13Le sort de Meghanāda et Rāvaṇa semble, de fait, indubitablement tragique, comme le remarque Ashis Nandy (1988). À cause de son ubris, Rāvaṇa subit la mort de ses alliés, de ses oncles et frères et surtout de ses cent fils : le récit commence par l’annonce du décès de Vīrabāhu et s’achève par les funérailles de Meghanāda, le dernier de ses enfants encore en vie. Du moins certains des enfants de Priam parviennent-ils à survivre selon la tradition post-homérique, comme Hélénos. Cette succession de deuils condamne Rāvaṇa à la solitude du personnage tragique. Pire encore est le destin de Meghanāda. Dans les Rāmāyaṇa, le prince rākṣasa paraît tout aussi responsable que Rāvaṇa de ce qui arrive parce qu’il met lui aussi en péril l’harmonie des trois mondes. Mais chez Dutt, il subit une fatalité qui le réduit à l’impuissance26 du fait de la faute paternelle27. Lors du combat qui l’oppose à Lakṣmaṇa, les dieux lui sont contraires : Māyā crée une illusion qui le paralyse et l’aveugle. Conscient de son implacable défaite, il se laisse alors abattre sans plus bouger28. Son épouse Pramīlā, contrairement à Andromaque, ne manquera pas de le suivre dans la mort. Victime indirecte du destin de son bien-aimé, elle emporte avec elle la joie, la volupté et la beauté de Laṅkā. Or si la fatalité précipite les personnages vers leur mort inéluctable, néanmoins tempérée, dans le cas de Pramīlā et Meghanāda par la promesse d’une vie de délices dans l’au-delà, le tragique, comme le note Ashis Nandy (1988) est un emprunt aux modes narratifs occidentaux. En utilisant cette catégorie inconnue en Inde, Dutt subvertit le modèle colonial et le transforme en une lamentation qui déplore les conséquences de la colonisation.

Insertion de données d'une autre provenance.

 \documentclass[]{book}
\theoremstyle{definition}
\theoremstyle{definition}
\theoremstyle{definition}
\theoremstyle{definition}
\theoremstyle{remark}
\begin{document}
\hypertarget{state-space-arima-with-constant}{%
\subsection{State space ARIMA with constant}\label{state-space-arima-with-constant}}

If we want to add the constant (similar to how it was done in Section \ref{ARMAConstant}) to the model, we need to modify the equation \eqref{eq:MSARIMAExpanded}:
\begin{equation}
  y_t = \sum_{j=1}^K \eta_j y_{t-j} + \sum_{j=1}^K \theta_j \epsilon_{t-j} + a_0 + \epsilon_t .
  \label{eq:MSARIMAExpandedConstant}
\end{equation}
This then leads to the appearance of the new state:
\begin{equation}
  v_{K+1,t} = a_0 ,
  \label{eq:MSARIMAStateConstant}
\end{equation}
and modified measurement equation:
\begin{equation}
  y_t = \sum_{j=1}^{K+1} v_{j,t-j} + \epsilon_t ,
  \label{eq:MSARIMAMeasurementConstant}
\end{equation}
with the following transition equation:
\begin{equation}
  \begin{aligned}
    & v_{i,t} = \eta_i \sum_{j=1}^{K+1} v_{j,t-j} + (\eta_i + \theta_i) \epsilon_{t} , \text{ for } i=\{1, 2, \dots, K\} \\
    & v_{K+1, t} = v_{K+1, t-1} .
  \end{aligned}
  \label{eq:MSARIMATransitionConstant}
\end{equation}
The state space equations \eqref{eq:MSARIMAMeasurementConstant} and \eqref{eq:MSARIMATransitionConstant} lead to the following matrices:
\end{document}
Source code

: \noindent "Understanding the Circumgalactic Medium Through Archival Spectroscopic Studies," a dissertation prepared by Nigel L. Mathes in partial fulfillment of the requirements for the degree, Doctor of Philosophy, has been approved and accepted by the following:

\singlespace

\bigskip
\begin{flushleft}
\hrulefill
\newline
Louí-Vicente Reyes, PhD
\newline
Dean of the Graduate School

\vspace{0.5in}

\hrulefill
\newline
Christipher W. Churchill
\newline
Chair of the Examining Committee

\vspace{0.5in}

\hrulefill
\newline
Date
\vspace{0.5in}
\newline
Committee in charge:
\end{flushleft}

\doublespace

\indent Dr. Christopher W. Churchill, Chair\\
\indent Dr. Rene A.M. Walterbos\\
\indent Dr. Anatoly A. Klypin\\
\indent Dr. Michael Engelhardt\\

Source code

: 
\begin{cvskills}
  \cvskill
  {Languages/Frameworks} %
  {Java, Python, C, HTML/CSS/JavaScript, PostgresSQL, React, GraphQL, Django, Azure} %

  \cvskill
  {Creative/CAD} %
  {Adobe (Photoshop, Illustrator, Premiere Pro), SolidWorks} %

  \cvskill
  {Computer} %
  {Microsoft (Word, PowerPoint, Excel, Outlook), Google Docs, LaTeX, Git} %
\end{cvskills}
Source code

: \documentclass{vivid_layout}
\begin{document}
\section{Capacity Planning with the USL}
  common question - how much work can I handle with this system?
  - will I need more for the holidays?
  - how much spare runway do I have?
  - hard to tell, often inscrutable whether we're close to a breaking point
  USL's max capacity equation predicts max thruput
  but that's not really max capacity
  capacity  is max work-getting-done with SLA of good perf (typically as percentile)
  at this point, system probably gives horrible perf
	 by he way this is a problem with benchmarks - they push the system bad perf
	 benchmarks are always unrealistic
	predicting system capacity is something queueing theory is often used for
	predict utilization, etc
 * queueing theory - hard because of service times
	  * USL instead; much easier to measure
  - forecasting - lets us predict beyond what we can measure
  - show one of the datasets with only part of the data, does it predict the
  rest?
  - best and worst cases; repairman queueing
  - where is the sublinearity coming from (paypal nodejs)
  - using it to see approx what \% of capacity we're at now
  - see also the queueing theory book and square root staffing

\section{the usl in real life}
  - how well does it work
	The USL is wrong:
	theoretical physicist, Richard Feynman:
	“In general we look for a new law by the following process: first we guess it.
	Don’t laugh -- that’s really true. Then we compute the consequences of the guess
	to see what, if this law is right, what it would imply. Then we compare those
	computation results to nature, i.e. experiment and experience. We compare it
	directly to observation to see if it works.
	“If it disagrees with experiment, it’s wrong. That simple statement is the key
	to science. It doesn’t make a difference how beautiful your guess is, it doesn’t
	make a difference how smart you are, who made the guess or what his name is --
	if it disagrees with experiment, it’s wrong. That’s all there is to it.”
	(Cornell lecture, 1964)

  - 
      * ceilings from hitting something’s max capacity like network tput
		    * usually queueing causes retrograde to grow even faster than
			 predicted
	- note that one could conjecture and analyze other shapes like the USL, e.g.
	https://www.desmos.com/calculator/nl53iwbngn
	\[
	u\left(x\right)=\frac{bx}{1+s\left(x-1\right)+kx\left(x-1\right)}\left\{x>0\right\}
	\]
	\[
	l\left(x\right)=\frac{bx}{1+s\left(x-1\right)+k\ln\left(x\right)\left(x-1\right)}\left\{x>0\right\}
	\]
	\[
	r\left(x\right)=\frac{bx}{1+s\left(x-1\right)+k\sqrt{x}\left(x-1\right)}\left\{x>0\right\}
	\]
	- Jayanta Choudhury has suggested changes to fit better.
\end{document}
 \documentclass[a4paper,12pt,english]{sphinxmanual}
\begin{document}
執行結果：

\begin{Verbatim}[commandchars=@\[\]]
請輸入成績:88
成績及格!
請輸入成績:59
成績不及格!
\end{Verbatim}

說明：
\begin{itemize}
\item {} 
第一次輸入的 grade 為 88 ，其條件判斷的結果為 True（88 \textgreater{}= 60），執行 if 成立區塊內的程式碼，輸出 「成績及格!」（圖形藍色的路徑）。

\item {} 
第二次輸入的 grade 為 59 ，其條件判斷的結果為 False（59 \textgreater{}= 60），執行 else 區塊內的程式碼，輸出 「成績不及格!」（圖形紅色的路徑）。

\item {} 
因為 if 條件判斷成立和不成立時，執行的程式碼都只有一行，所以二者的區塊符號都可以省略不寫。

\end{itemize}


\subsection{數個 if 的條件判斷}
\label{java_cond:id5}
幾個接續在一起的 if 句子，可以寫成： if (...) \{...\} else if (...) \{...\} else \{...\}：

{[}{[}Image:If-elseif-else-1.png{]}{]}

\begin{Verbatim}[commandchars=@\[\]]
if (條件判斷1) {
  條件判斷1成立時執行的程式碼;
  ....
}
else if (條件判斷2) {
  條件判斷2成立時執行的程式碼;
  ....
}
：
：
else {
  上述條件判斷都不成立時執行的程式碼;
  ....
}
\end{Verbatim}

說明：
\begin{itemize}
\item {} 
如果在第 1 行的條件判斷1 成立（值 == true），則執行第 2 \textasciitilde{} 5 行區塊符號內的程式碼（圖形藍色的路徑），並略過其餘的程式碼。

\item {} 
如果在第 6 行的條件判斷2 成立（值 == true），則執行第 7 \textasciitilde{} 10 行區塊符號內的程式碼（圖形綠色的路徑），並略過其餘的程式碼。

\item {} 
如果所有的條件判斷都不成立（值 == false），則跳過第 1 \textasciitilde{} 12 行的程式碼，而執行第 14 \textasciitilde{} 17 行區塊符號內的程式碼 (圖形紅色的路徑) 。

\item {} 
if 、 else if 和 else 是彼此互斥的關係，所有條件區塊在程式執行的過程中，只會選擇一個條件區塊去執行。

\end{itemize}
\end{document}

Vers la naissance d’un tiers espace ?

  • 29 Cf Riddiford, Alexander, Madly after the Muses: Bengali Poet Michael Madhu...

14À d’autres moments pourtant, Dutt parvient à apaiser le conflit entre l’Inde et l’Occident en tirant heureusement parti des invariants qui unissent les textes des deux origines. Il paie ainsi un tribut réussi au comparatisme que les orientalistes n’ont eu de cesse de mettre en oeuvre29. La descente aux enfers de Rāma est à cet égard exemplaire : le monde infernal, auquel on accède par un tunnel, comporte un fleuve (le Vaitaranī), un lac (le Raurava), des ponts, comme dans l’Énéide et comme dans les Puraṇa – Dutt choisit d’ailleurs d’attribuer à ces lieux leur nom puranique. Cette synthèse affecte également les déplacements des personnages. En Inde comme en Grèce, l’univers se répartit en trois niveaux : le monde souterrain, domaine des morts et de créatures hybrides, la terre où vivent les humains, la sphère céleste où évoluent les dieux. Zeus réside tout en haut de l’Olympe, comme Śiva au sommet du Kailāśa. Cependant la demeure de ce dernier reste accessible aux héros et aux ascètes, au contraire du domaine olympien.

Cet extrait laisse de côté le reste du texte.